The computer industry continually needs smaller, faster, more efficient, and more capable servers. However, the fundamental challenge is in delivering that improved performance without increasing the system's power requirements. Today, the challenge is compounded as CMOS manufacturing processes scale toward physical, atomic limits. Complicated physics and breakthrough manufacturing processes are now required to approach the performance-power problem from two directions:
- Increase the amount of work being done per clock cycle.
- Deliver this increase in performance without increasing power requirements.
The industry has tried a variety of techniques to resolve those challenges. The best of these implementations are a combination of optimized microarchitecture, better transistor technologies, an increased number of execution cores, advanced memory technologies, and faster data access.
The new implementations are taking advantage of the increased compute density being delivered though breakthrough 65-nm process technology. The additional compute density--twice as many transistors in the same physical footprint--has made it possible to take parallelism down to the level of individual execution cores. The result is a new generation of energy-efficient systems, such as servers with improved instruction throughput that can respond faster to network demands.

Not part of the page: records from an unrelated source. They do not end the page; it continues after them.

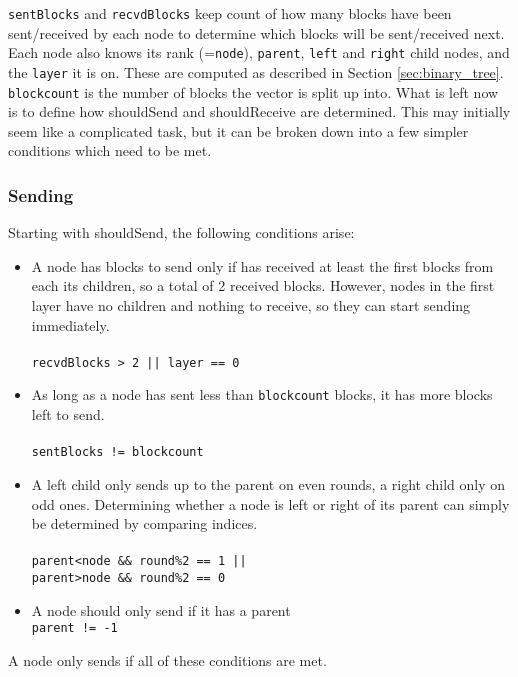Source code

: \documentclass[twoside,twocolumn,hidelinks]{article}
\begin{document}
\texttt{sentBlocks} and \texttt{recvdBlocks} keep count of how many blocks have been sent/received by each node to determine which blocks will be sent/received next. Each node also knows its rank (=\texttt{node}), \texttt{parent}, \texttt{left} and \texttt{right} child nodes, and the \texttt{layer} it is on. These are computed as described in Section \ref{sec:binary_tree}. \texttt{blockcount} is the number of blocks the  vector is split up into. What is left now is to define how shouldSend and shouldReceive are determined. This may initially seem like a complicated task, but it can be broken down into a few simpler conditions which need to be met. 

\subsubsection{Sending}
Starting with shouldSend, the following conditions arise:

\begin{itemize}
      \item A node has blocks to send only if has received at least the first blocks from each its children, so a total of 2 received blocks. However, nodes in the first layer have no children and nothing to receive, so they can start sending immediately.\\\\
      \texttt{recvdBlocks > 2 || layer == 0}\\
      \item As long as a node has sent less than \texttt{blockcount} blocks, it has more blocks left to send. \\\\
      \texttt{sentBlocks != blockcount}\\
      \item A left child only sends up to the parent on even rounds, a right child only on odd ones. Determining whether a node is left or right of its parent can simply be determined by comparing indices. \\\\
      \texttt{parent<node \&\& round\%2 == 1 ||} \\
      \texttt{parent>node \&\& round\%2 == 0}\\
      \item A node should only send if it has a parent \\
      \texttt{parent != -1}
\end{itemize}

A node only sends if all of these conditions are met. 
\end{document}
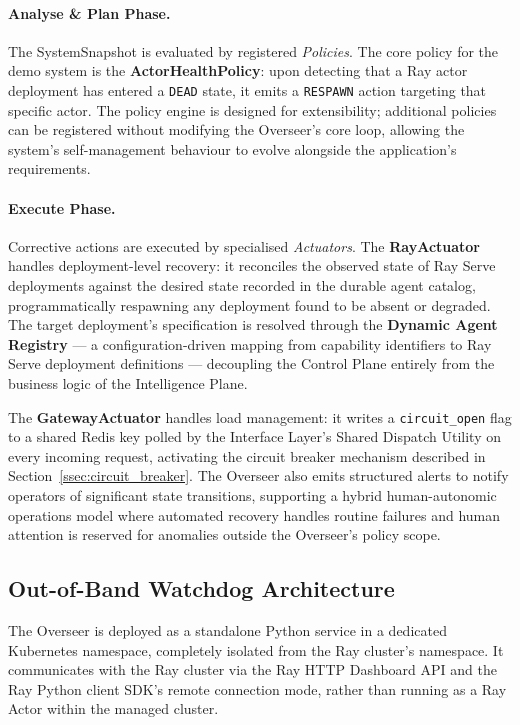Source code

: \documentclass[12pt, a4paper]{report}
\begin{document}
\paragraph{Analyse \& Plan Phase.}
The SystemSnapshot is evaluated by registered \emph{Policies}.
The core policy for the demo system is the \textbf{ActorHealthPolicy}: upon detecting
that a Ray actor deployment has entered a \texttt{DEAD} state, it emits a
\texttt{RESPAWN} action targeting that specific actor.
The policy engine is designed for extensibility; additional policies can be registered
without modifying the Overseer's core loop, allowing the system's self-management
behaviour to evolve alongside the application's requirements.

\paragraph{Execute Phase.}
Corrective actions are executed by specialised \emph{Actuators}.
The \textbf{RayActuator} handles deployment-level recovery: it reconciles the observed
state of Ray Serve deployments against the desired state recorded in the durable agent
catalog, programmatically respawning any deployment found to be absent or degraded.
The target deployment's specification is resolved through the \textbf{Dynamic Agent
Registry} — a configuration-driven mapping from capability identifiers to Ray Serve
deployment definitions — decoupling the Control Plane entirely from the business logic
of the Intelligence Plane.

The \textbf{GatewayActuator} handles load management: it writes a
\texttt{circuit\_open} flag to a shared Redis key polled by the Interface Layer's
Shared Dispatch Utility on every incoming request, activating the circuit breaker
mechanism described in Section~\ref{ssec:circuit_breaker}.
The Overseer also emits structured alerts to notify operators of significant state
transitions, supporting a hybrid human-autonomic operations model where automated
recovery handles routine failures and human attention is reserved for anomalies outside
the Overseer's policy scope.

\subsection{Out-of-Band Watchdog Architecture}
\label{ssec:watchdog}

The Overseer is deployed as a standalone Python service in a dedicated Kubernetes
namespace, completely isolated from the Ray cluster's namespace.
It communicates with the Ray cluster via the Ray HTTP Dashboard API and the Ray
Python client SDK's remote connection mode, rather than running as a Ray Actor within
the managed cluster.
\end{document}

Performance Foundation for Microarchitecture
Contrary to popular perceptions, performance is not based solely on clock frequency or on the number of instructions executed per clock cycle (IPC). Performance is the product of both clock frequency and IPC. To increase performance, one must increase either frequency, or IPC, or both. In today's designs, manufacturers are focusing not just on overall system architecture, but on microarchitecture improvements to deliver this performance in an energy-efficient form.
Performance = Frequency x (Instructions per clock cycle)
It is not always practical to improve both the frequency and the IPC. However, increasing one and holding the other close to constant can still achieve a significantly higher level of performance over previous-generation architectures. It is also possible to increase performance by reducing the number of instructions required to execute specific tasks.
In today's markets, power consumption is a critical challenge, and can be expressed as:
Power consumption = Dynamic capacitance x Voltage2 x Frequency
Dynamic capacitance is the ratio of the electrostatic charge on a conductor to the potential difference between the conductors required to maintain that charge. This is the dynamic capacitance required to maintain IPC efficiency. Voltage is the voltage that the transistors and I/O buffers are supplied with. Frequency is the GHz frequency that the transistors and signals are switching at.
The challenge is in balancing IPC efficiency and dynamic capacitance with the required voltage and frequency, to optimize for performance and power efficiency. The goal is to deliver microarchitectures that have an increased compute density for a given footprint, an improved performance per watt, and yet are still energy-efficient.